According to the indictment, Clark conspired with others to misappropriate his employer’s material, nonpublic information and to engage in prohibited commodities transactions, including illegal prearranged trades, in natural gas futures contracts for his own, and his co-conspirators’, personal gain. Clark and his co-conspirators caused prices to be reported, recorded and registered on designated commodities markets that were not true, bona fide prices. The profits from these fraudulent trades were split among Clark and his co-conspirators.
Clark is charged with one count of conspiracy to commit honest services wire fraud, three counts of honest services wire fraud, one count of conspiracy to violate various provisions of the Commodity Exchange Act, two counts of prohibited commodities transactions and two counts of insider trading. The defendant will make his initial court appearance before a U.S. Magistrate Judge in the U.S. District Court for the Southern District of Texas. If convicted, he faces a maximum total penalty of 130 years in prison for these charges. A federal district court judge will determine any sentence after considering the U.S. Sentencing Guidelines and other statutory factors.
In a related case, Peter Miller, 41, of Puerto Rico, pleaded guilty to conspiracy to commit commodities fraud today. Miller, who is alleged to be one of Clark’s co-conspirators, is scheduled to be sentenced on May 12.
In four other related cases, Marcus Schultz, 41, of Houston; John Ed James, 51, of Katy, Texas; Webb, 51, of Tiki Island, Texas; and Lee Tippett, 62, of Jacksonville, Florida, pleaded guilty on July 20, 2020, Feb. 1, 2021, June 15, 2021, and Aug. 17, 2021, respectively. Schultz pleaded guilty to a one-count information charging him with conspiracy to commit wire fraud and to violate various provisions of the Commodity Exchange Act. James pleaded guilty to a one-count information charging him with conspiracy to commit commodities fraud and wire fraud. Webb pleaded guilty to a one-count information charging him with conspiracy to commit commodities fraud and wire fraud and to violate various provisions of the Commodity Exchange Act.

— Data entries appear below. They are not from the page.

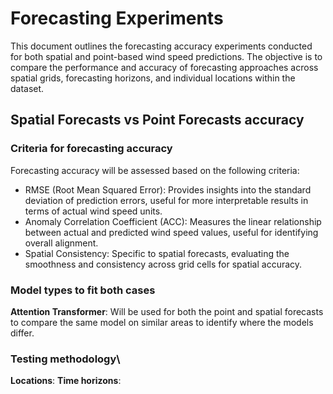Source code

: # Forecasting Experiments

This document outlines the forecasting accuracy experiments conducted for both spatial and point-based wind speed predictions. The objective is to compare the performance and accuracy of forecasting approaches across spatial grids, forecasting horizons, and individual locations within the dataset.

## Spatial Forecasts vs Point Forecasts accuracy

### Criteria for forecasting accuracy

Forecasting accuracy will be assessed based on the following criteria:

- RMSE (Root Mean Squared Error): Provides insights into the standard deviation of prediction errors, useful for more interpretable results in terms of actual wind speed units.
- Anomaly Correlation Coefficient (ACC): Measures the linear relationship between actual and predicted wind speed values, useful for identifying overall alignment.
- Spatial Consistency: Specific to spatial forecasts, evaluating the smoothness and consistency across grid cells for spatial accuracy.

### Model types to fit both cases

**Attention Transformer**: Will be used for both the point and spatial forecasts to compare the same model on similar areas to identify where the models differ. 

### Testing methodology\

**Locations**:
**Time horizons**:

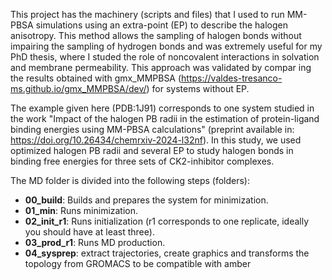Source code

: This project has the machinery (scripts and files) that I used to run MM-PBSA simulations using an extra-point (EP) to describe the halogen anisotropy. This method allows the sampling of halogen bonds without impairing the sampling of hydrogen bonds and was extremely useful for my PhD thesis, where I studed the role of noncovalent interactions in solvation and membrane permeability. This approach was validated by compar
ing the results obtained with gmx_MMPBSA (https://valdes-tresanco-ms.github.io/gmx_MMPBSA/dev/) for systems without EP.  

The example given here (PDB:1J91) corresponds to one system studied in the work "Impact of the halogen PB radii in the estimation of protein-ligand binding energies using MM-PBSA calculations" (preprint available in: https://doi.org/10.26434/chemrxiv-2024-l32nf). In this study, we used optimized halogen PB radii and several EP to study halogen bonds in binding free energies for three sets of CK2-inhibitor complexes.

The MD folder is divided into the following steps (folders):

- **00_build**: Builds and prepares the system for minimization.
- **01_min**: Runs minimization.
- **02_init_r1**: Runs initialization (r1 corresponds to one replicate, ideally you should have at least three).
- **03_prod_r1**: Runs MD production.
- **04_sysprep**: extract trajectories, create graphics and transforms the topology from GROMACS to be compatible with amber
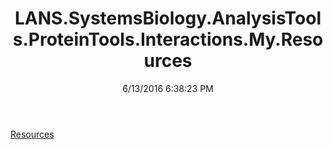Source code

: ﻿---
title: LANS.SystemsBiology.AnalysisTools.ProteinTools.Interactions.My.Resources
date: 6/13/2016 6:38:23 PM
---

[Resources](T-LANS.SystemsBiology.AnalysisTools.ProteinTools.Interactions.My.Resources.Resources.html)
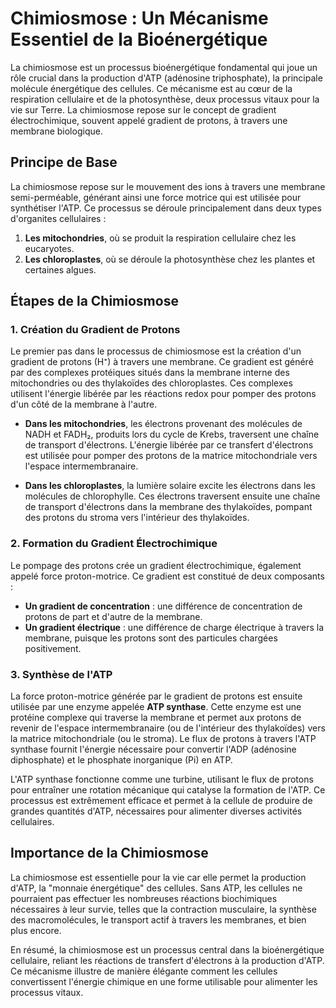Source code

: # Chimiosmose : Un Mécanisme Essentiel de la Bioénergétique

La chimiosmose est un processus bioénergétique fondamental qui joue un rôle crucial dans la production d'ATP (adénosine triphosphate), la principale molécule énergétique des cellules. Ce mécanisme est au cœur de la respiration cellulaire et de la photosynthèse, deux processus vitaux pour la vie sur Terre. La chimiosmose repose sur le concept de gradient électrochimique, souvent appelé gradient de protons, à travers une membrane biologique.

## Principe de Base

La chimiosmose repose sur le mouvement des ions à travers une membrane semi-perméable, générant ainsi une force motrice qui est utilisée pour synthétiser l'ATP. Ce processus se déroule principalement dans deux types d'organites cellulaires :

1. **Les mitochondries**, où se produit la respiration cellulaire chez les eucaryotes.
2. **Les chloroplastes**, où se déroule la photosynthèse chez les plantes et certaines algues.

## Étapes de la Chimiosmose

### 1. Création du Gradient de Protons

Le premier pas dans le processus de chimiosmose est la création d'un gradient de protons (H⁺) à travers une membrane. Ce gradient est généré par des complexes protéiques situés dans la membrane interne des mitochondries ou des thylakoïdes des chloroplastes. Ces complexes utilisent l'énergie libérée par les réactions redox pour pomper des protons d'un côté de la membrane à l'autre.

- **Dans les mitochondries**, les électrons provenant des molécules de NADH et FADH₂, produits lors du cycle de Krebs, traversent une chaîne de transport d'électrons. L'énergie libérée par ce transfert d'électrons est utilisée pour pomper des protons de la matrice mitochondriale vers l'espace intermembranaire.
  
- **Dans les chloroplastes**, la lumière solaire excite les électrons dans les molécules de chlorophylle. Ces électrons traversent ensuite une chaîne de transport d'électrons dans la membrane des thylakoïdes, pompant des protons du stroma vers l'intérieur des thylakoïdes.

### 2. Formation du Gradient Électrochimique

Le pompage des protons crée un gradient électrochimique, également appelé force proton-motrice. Ce gradient est constitué de deux composants :

- **Un gradient de concentration** : une différence de concentration de protons de part et d'autre de la membrane.
- **Un gradient électrique** : une différence de charge électrique à travers la membrane, puisque les protons sont des particules chargées positivement.

### 3. Synthèse de l'ATP

La force proton-motrice générée par le gradient de protons est ensuite utilisée par une enzyme appelée **ATP synthase**. Cette enzyme est une protéine complexe qui traverse la membrane et permet aux protons de revenir de l'espace intermembranaire (ou de l'intérieur des thylakoïdes) vers la matrice mitochondriale (ou le stroma). Le flux de protons à travers l'ATP synthase fournit l'énergie nécessaire pour convertir l'ADP (adénosine diphosphate) et le phosphate inorganique (Pi) en ATP.

L'ATP synthase fonctionne comme une turbine, utilisant le flux de protons pour entraîner une rotation mécanique qui catalyse la formation de l'ATP. Ce processus est extrêmement efficace et permet à la cellule de produire de grandes quantités d'ATP, nécessaires pour alimenter diverses activités cellulaires.

## Importance de la Chimiosmose

La chimiosmose est essentielle pour la vie car elle permet la production d'ATP, la "monnaie énergétique" des cellules. Sans ATP, les cellules ne pourraient pas effectuer les nombreuses réactions biochimiques nécessaires à leur survie, telles que la contraction musculaire, la synthèse des macromolécules, le transport actif à travers les membranes, et bien plus encore.

En résumé, la chimiosmose est un processus central dans la bioénergétique cellulaire, reliant les réactions de transfert d'électrons à la production d'ATP. Ce mécanisme illustre de manière élégante comment les cellules convertissent l'énergie chimique en une forme utilisable pour alimenter les processus vitaux.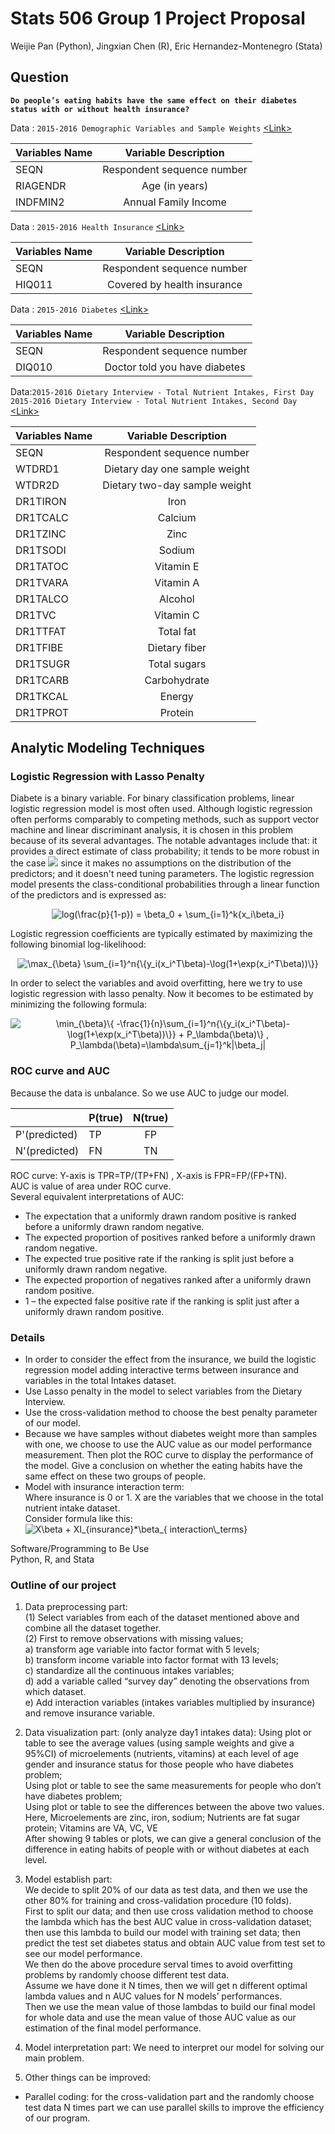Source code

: # Stats 506 Group 1 Project Proposal

Weijie Pan (Python),
Jingxian Chen (R),
Eric Hernandez-Montenegro (Stata)

## Question

**`Do people’s eating habits have the same effect on their diabetes status with or without health insurance?`**

Data : `2015-2016 Demographic Variables and Sample Weights` [\<Link\>](https://wwwn.cdc.gov/nchs/nhanes/search/datapage.aspx?Component=Demographics&CycleBeginYear=2015)   

| Variables Name   |Variable Description     |
| ------------- |:-------------:|
| SEQN       | Respondent sequence number  |
| RIAGENDR     | Age (in years)     |
| INDFMIN2 | Annual Family Income      |
   
Data : `2015-2016 Health Insurance` [\<Link\>](https://wwwn.cdc.gov/nchs/nhanes/Search/DataPage.aspx?Component=Questionnaire&CycleBeginYear=2015)   

| Variables Name   |Variable Description     |
| ------------- |:-------------:|
| SEQN       | Respondent sequence number  |
| HIQ011    | Covered by health insurance     |

Data : `2015-2016 Diabetes` [\<Link\>](https://wwwn.cdc.gov/nchs/nhanes/Search/DataPage.aspx?Component=Questionnaire&CycleBeginYear=2015)

| Variables Name   |Variable Description     |
| ------------- |:-------------:|
| SEQN       | Respondent sequence number  |
| DIQ010    | Doctor told you have diabetes     |


Data:`2015-2016 Dietary Interview - Total Nutrient Intakes, First Day `    
     `2015-2016 Dietary Interview - Total Nutrient Intakes, Second Day` [\<Link\>](https://wwwn.cdc.gov/nchs/nhanes/Search/DataPage.aspx?Component=Dietary&CycleBeginYear=2015)
     
| Variables Name   |Variable Description     |
| ------------- |:-------------:|
| SEQN       | Respondent sequence number  |
| WTDRD1   | Dietary day one sample weight     |
|WTDR2D | Dietary two-day sample weight | 
|DR1TIRON | Iron  |
|DR1TCALC | Calcium  |
|DR1TZINC | Zinc | 
|DR1TSODI | Sodium | 
|DR1TATOC | Vitamin E  |
|DR1TVARA | Vitamin A  |
|DR1TALCO | Alcohol  |
|DR1TVC | Vitamin C | 
|DR1TTFAT | Total fat  |
|DR1TFIBE | Dietary fiber|  
|DR1TSUGR | Total sugars  |
|DR1TCARB | Carbohydrate | 
|DR1TKCAL | Energy  |
|DR1TPROT | Protein  |

## Analytic Modeling Techniques   

### Logistic Regression with Lasso Penalty

Diabete is a binary variable. For binary classification problems, linear logistic regression model is most often used. 
Although logistic regression often performs comparably to competing methods, such as support vector machine and linear 
discriminant analysis, it is chosen in this problem because of its several advantages. The notable advantages include 
that: it provides a direct estimate of class probability; it tends to be more robust in the case ![](http://latex.codecogs.com/gif.latex?k>>n)
since it makes no assumptions on the distribution of the predictors; and it doesn't need tuning parameters. The logistic regression model presents the class-conditional probabilities through a linear function of the predictors and is expressed as:

<p align="center">
<img src="https://latex.codecogs.com/gif.latex?log(\frac{p}{1-p})&space;=&space;\beta_0&space;&plus;&space;\sum_{i=1}^k{x_i\beta_i}" title="log(\frac{p}{1-p}) = \beta_0 + \sum_{i=1}^k{x_i\beta_i}" />
</p>


Logistic regression coefficients are typically estimated by maximizing the following binomial log-likelihood:
<p align="center">
<img src="https://latex.codecogs.com/gif.latex?\max_{\beta}&space;\sum_{i=1}^n{\{y_i(x_i^T\beta)-\log(1&plus;\exp(x_i^T\beta))\}}" title="\max_{\beta} \sum_{i=1}^n{\{y_i(x_i^T\beta)-\log(1+\exp(x_i^T\beta))\}}" />
</p>

In order to select the variables and avoid overfitting, here we try to use logistic regression with lasso penalty.
Now it becomes to be estimated by minimizing the following formula:
<p align="center">
<img src="https://latex.codecogs.com/gif.latex?\min_{\beta}\{&space;-\frac{1}{n}\sum_{i=1}^n{\{y_i(x_i^T\beta)-\log(1&plus;\exp(x_i^T\beta))\}}&space;&plus;&space;P_\lambda(\beta)\}&space;,&space;P_\lambda(\beta)=\lambda\sum_{j=1}^k|\beta_j|" title="\min_{\beta}\{ -\frac{1}{n}\sum_{i=1}^n{\{y_i(x_i^T\beta)-\log(1+\exp(x_i^T\beta))\}} + P_\lambda(\beta)\} , P_\lambda(\beta)=\lambda\sum_{j=1}^k|\beta_j|" />
</p>

### ROC curve and AUC

Because the data is unbalance. So we use AUC to judge our model.

|  | P(true) |  N(true)|
| --------- | ---- | :-------: |
| P'(predicted) |TP|FP| 
| N'(predicted) |FN |TN | 

ROC curve: Y-axis is TPR=TP/(TP+FN) , X-axis is FPR=FP/(FP+TN).   
AUC is value of area under ROC curve.  
Several equivalent interpretations of AUC:
* The expectation that a uniformly drawn random positive is ranked before a uniformly drawn random negative.
* The expected proportion of positives ranked before a uniformly drawn random negative.
* The expected true positive rate if the ranking is split just before a uniformly drawn random negative.
* The expected proportion of negatives ranked after a uniformly drawn random positive.
* 1 – the expected false positive rate if the ranking is split just after a uniformly drawn random positive.

### Details 
* In order to consider the effect from the insurance, we build the logistic regression model adding interactive terms between insurance and variables in the total Intakes dataset.   
* Use Lasso penalty in the model to select variables from the Dietary Interview.    
* Use the cross-validation method to choose the best penalty parameter of our model.   
* Because we have samples without diabetes weight more than samples with one, we choose to use the AUC value as our model performance measurement. Then plot the ROC curve to display the performance of the model. Give a conclusion on whether the eating habits have the same effect on these two groups of people.    
* Model with insurance interaction term:   
Where insurance is 0 or 1. X are the variables that we choose in the total nutrient intake dataset.  
Consider formula like this: <img src="https://latex.codecogs.com/gif.latex?X\beta&space;&plus;&space;XI_{insurance}*\beta_{&space;interaction\_terms}" title="X\beta + XI_{insurance}*\beta_{ interaction\_terms}" />



Software/Programming to Be Use  
Python, R, and Stata  



### Outline of our project  
1.	Data preprocessing part:   
(1)	Select variables from each of the dataset mentioned above and combine all the dataset together.   
(2)	First to remove observations with missing values;    
a)	transform age variable into factor format with 5 levels;    
b)	transform income variable into factor format with 13 levels;    
c)	standardize all the continuous intakes variables;    
d)	add a variable called “survey day” denoting the observations from which dataset.   
e)	Add interaction variables (intakes variables multiplied by insurance) and remove insurance variable.   

2.	Data visualization part: (only analyze day1 intakes data):
Using plot or table to see the average values (using sample weights and give a 95%CI) of microelements (nutrients, vitamins) at each level of age gender and insurance status for those people who have diabetes problem;   
Using plot or table to see the same measurements for people who don’t have diabetes problem;   
Using plot or table to see the differences between the above two values.   
Here, Microelements are zinc, iron, sodium; Nutrients are fat sugar protein; Vitamins are VA, VC, VE   
After showing 9 tables or plots, we can give a general conclusion of the difference in eating habits of people with or without diabetes at each level.   

3.	Model establish part:   
We decide to split 20% of our data as test data, and then we use the other 80% for training and cross-validation procedure (10 folds).   
First to split our data; and then use cross validation method to choose the lambda which has the best AUC value in cross-validation dataset; then use this lambda to build our model with training set data; then predict the test set diabetes status and obtain AUC value from test set to see our model performance.   
We then do the above procedure serval times to avoid overfitting problems by randomly choose different test data.    
Assume we have done it N times, then we will get n different optimal lambda values and n AUC values for N models’ performances.    
Then we use the mean value of those lambdas to build our final model for whole data and use the mean value of those AUC value as our estimation of the final model performance.   

4.	Model interpretation part: 
We need to interpret our model for solving our main problem.

5.	Other things can be improved:  
*	Parallel coding: for the cross-validation part and the randomly choose test data N times part we can use parallel skills to improve the efficiency of our program.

Tippett pleaded guilty to a one-count information charging him with conspiracy to commit commodities fraud and honest services wire fraud.
Assistant Attorney General Kenneth A. Polite Jr. of the Justice Department’s Criminal Division; U.S. Attorney Jennifer Lowery for the Southern District of Texas; Assistant Director Luis Quesada of the FBI’s Criminal Investigative Division; Acting Special Agent in Charge Richard A. Collodi of the FBI’s Houston Field Office; and Special Agent in Charge Ramsey E. Covington of the IRS-Criminal Investigation’s Houston Field Office made the announcement.
The FBI’s Houston Field Office and IRS-Criminal Investigation’s Houston Field Office are investigating the case.
Assistant Chief Leslie S. Garthwaite and Trial Attorney Della Sentilles of the Criminal Division’s Fraud Section, and Deputy Chief Suzanne Elmilady and Assistant U.S. Attorney Zahra Fenelon of the U.S. Attorney’s Office for the Southern District of Texas are prosecuting the case.
An indictment is merely an allegation, and all defendants are presumed innocent until proven guilty beyond a reasonable doubt in a court of law.